To date, no drug product containing or derived from botanical cannabis (the cannabis plant) has been approved by the Food and Drug Administration.
It's a questionable reading of the law. Stein's medical cannabis was lawfully obtained in California, the state where he lives, the law does not refer to it being lawfully exported (which is where the federal government might come into the picture) – and the Ministry is refusing to release the legal advice behind it.
It's also incoherent. Is any product not approved by the US Food and Drug Administration to be considered illegal? This is already having an impact on patients seeking ministerial approval for products under Regulation 22 of the Misuse of Drugs Regulations. (Although the advocate I spoke to said the ministry cited not the FDA but the US Drug Enforcement Agency as the "competent authority" it now believed was required to provide an export licence.)
Sativex, which can be prescribed in New Zealand (indeed, the ministry actually urged the late Helen Kelly's doctor to seek approval for a prescription) is not FDA-approved, but is typically imported from the UK, so it's okay. But two other products which have been approved on application to the minister – Elixinol and Aceso Calm Spray – now cannot be applied for, because they are manufactured in the US. An application from a neurologist at Starship to prescribe a product made from the low-THC strain Haleigh's Hope for a child patient who has had two brain surgeries got most of the way through the system last month, only to be nixed by the policy change.
The ministry's ongoing inability or unwillingness to defend its positions is a matter of concern. It really does appear that some officials have a hangup about medical cannabis and are finding ways to frustrate the law. If Peter Dunne wants the process to be respected and followed, then he needs to rein in those officials.
Perhaps they feel they have their reasons: but was it really worth what happened to Mitch Stein? He's missed out on visiting his stepson, he's thousands of dollars out of pocket – and he will now be obliged to declare at every foreign port he visits for the rest of his life that he was refused entry to New Zealand as a drug smuggler.
It seems an unfair and onerous result for a man who checked the law and freely declared what he had on arrival. Are those Ministry of Health officials happy with what they've done here?

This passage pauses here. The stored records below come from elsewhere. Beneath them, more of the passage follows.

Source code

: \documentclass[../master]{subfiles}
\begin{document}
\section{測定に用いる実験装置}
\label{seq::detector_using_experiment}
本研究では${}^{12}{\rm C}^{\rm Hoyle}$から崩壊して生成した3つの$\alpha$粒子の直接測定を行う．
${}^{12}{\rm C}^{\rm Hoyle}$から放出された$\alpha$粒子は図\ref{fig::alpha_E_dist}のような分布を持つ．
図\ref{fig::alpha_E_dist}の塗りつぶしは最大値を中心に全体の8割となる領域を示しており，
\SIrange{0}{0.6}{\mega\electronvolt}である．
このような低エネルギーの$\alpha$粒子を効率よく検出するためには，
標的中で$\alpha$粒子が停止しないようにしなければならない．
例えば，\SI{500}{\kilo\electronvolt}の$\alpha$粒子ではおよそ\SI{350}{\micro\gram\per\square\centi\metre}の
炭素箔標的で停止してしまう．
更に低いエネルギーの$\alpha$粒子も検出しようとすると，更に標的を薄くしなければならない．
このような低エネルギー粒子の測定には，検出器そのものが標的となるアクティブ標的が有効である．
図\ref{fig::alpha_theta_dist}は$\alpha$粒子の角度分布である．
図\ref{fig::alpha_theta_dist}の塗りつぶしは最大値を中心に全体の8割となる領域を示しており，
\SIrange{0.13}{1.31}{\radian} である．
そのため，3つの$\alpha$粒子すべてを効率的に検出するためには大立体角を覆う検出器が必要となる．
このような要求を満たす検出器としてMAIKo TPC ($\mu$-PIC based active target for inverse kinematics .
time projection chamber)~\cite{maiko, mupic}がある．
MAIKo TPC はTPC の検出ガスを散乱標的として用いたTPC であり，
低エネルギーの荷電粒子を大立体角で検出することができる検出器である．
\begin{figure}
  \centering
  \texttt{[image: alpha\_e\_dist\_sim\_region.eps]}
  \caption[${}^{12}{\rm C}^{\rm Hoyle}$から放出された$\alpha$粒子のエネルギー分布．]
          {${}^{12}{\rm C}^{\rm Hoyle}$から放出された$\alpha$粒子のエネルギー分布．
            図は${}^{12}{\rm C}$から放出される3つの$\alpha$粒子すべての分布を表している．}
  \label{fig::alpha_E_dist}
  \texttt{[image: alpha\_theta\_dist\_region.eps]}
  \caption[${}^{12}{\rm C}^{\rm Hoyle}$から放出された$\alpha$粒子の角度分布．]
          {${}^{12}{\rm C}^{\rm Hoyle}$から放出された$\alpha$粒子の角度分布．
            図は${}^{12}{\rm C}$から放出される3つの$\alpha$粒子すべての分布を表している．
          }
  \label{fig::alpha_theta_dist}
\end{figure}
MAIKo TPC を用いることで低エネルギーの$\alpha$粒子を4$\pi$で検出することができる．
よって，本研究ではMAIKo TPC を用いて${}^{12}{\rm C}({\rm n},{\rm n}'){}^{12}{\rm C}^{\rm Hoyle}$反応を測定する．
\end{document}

Did Customs and Immigration act reasonably in their treatment of Stein? Is this a good result for anyone?
If the ministry believes the law should change, then it should say so and pursue a change via Parliament, where we can all hear the arguments. This move to subvert the law via internal policy settings is odious.
Update: See this comment from Chris Fowlie, who says the "legal advice" is an email from the DEA. As he notes, the reasoning in the email is specious.
Update 2: I asked Peter Dunne about this on Twitter and he was emphatic that Customs acted on Crown Law advice in their treatment of Mr Stein. Crown Law may in turn be advised by the Ministry of Health, but if that's who guided Customs' response, questions need to be asked there.